> **PROBLEM**:
Throughout the entries below, report every line where "старцев" is found.

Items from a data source

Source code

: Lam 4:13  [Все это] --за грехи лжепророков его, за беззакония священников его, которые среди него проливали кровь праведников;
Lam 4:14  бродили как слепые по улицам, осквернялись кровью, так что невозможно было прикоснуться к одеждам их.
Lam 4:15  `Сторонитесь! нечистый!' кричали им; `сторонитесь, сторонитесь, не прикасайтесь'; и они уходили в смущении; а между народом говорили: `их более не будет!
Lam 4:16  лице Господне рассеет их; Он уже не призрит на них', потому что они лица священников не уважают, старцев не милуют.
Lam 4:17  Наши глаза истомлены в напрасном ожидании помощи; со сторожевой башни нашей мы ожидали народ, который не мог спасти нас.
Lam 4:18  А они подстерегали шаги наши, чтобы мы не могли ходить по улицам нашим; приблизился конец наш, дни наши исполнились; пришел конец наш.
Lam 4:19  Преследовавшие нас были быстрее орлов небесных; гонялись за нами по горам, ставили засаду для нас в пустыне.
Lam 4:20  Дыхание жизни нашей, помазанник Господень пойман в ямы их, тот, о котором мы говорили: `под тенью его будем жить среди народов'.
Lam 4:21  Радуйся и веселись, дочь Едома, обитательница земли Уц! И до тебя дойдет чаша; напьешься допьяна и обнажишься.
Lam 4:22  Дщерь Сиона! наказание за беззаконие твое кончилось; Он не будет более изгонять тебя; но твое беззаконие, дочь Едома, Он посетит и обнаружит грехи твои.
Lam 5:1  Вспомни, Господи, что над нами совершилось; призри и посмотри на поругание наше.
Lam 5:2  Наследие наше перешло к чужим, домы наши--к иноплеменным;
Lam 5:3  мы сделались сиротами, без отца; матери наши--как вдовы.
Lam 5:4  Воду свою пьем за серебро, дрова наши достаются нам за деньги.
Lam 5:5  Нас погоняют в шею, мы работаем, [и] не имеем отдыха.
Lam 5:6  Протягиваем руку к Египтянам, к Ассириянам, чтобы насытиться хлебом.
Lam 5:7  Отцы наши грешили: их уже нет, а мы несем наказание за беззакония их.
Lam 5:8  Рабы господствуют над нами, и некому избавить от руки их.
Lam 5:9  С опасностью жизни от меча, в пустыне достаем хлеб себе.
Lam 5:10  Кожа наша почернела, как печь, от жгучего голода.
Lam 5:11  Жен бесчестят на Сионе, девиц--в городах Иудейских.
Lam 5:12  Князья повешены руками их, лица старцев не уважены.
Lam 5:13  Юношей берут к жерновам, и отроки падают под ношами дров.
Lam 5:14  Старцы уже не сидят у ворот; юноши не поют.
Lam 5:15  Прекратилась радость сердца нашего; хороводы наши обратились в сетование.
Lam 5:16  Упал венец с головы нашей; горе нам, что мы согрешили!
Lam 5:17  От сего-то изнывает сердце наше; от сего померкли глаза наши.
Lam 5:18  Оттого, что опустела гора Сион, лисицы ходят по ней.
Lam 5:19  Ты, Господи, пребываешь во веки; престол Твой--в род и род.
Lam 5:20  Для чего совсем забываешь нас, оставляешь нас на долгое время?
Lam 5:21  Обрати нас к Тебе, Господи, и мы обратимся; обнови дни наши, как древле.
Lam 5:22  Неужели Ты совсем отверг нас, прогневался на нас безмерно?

> **SOLUTION TO THE EXERCISE**:
Lam 4:16  лице Господне рассеет их; Он уже не призрит на них', потому что они лица священников не уважают, старцев не милуют.
Lam 5:12  Князья повешены руками их, лица старцев не уважены.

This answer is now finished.